→ **EXERCISE DESCRIPTION**:
Across all the entries below, count each line that holds "システムの稼働時間" and report the figure only.

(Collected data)

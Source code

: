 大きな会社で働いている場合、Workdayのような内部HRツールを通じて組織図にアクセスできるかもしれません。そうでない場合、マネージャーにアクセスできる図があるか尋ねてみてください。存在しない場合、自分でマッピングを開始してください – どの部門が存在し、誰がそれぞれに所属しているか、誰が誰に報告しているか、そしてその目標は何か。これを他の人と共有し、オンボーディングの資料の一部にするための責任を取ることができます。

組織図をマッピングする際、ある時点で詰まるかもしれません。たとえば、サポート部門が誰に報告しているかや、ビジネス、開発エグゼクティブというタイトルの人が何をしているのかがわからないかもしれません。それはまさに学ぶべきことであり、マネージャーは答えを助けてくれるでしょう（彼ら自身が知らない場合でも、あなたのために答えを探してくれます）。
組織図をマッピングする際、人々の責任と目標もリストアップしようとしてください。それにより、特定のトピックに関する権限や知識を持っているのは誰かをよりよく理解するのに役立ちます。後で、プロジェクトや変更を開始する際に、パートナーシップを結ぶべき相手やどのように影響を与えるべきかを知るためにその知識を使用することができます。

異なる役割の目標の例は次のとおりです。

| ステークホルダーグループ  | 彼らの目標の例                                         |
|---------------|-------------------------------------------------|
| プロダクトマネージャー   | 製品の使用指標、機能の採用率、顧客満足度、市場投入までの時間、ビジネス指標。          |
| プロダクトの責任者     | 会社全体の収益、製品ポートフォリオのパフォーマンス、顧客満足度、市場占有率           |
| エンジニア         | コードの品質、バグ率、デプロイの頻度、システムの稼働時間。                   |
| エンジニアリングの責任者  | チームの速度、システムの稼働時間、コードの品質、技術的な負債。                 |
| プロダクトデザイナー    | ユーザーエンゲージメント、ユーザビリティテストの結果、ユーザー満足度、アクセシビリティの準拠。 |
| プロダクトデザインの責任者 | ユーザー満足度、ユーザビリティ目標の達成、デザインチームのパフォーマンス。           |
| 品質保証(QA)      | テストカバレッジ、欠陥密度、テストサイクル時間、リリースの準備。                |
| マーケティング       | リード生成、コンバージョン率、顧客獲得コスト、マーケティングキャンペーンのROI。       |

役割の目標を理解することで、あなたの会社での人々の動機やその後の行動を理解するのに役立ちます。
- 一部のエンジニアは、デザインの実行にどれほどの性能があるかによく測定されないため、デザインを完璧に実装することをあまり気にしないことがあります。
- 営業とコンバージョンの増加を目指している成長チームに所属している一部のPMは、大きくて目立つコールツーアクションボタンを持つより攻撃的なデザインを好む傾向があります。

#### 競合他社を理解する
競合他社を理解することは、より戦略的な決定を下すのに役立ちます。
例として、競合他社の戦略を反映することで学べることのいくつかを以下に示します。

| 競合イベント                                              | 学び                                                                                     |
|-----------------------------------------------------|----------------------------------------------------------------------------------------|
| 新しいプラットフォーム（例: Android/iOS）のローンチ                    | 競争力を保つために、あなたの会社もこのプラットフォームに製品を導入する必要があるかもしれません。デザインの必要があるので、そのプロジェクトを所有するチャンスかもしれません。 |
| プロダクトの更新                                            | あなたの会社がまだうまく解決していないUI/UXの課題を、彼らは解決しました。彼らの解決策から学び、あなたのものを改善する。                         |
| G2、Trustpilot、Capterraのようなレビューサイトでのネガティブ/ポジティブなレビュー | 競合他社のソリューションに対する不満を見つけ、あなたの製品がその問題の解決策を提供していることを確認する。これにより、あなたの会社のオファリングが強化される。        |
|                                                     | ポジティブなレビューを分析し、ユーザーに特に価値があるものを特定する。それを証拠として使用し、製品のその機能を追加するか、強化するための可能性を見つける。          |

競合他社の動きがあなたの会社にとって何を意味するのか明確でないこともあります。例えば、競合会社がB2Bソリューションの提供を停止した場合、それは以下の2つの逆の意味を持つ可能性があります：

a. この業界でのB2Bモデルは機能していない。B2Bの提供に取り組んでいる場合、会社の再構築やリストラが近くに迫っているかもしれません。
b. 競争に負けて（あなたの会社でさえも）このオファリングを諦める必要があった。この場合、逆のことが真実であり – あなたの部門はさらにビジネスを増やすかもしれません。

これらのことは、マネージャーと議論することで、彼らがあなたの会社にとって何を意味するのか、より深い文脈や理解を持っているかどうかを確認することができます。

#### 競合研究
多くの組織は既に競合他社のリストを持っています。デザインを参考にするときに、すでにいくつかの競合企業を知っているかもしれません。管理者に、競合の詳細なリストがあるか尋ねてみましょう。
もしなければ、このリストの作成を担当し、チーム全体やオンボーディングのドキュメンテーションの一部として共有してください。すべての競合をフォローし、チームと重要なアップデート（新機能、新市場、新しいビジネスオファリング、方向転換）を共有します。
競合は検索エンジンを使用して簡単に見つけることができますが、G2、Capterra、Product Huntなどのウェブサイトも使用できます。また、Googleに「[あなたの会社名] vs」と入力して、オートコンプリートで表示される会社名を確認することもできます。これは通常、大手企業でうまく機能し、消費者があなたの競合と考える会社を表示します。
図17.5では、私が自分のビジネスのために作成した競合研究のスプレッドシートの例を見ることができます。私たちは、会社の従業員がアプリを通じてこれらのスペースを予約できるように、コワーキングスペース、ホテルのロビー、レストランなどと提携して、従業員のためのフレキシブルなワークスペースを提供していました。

→ **FINAL ANSWER**:
2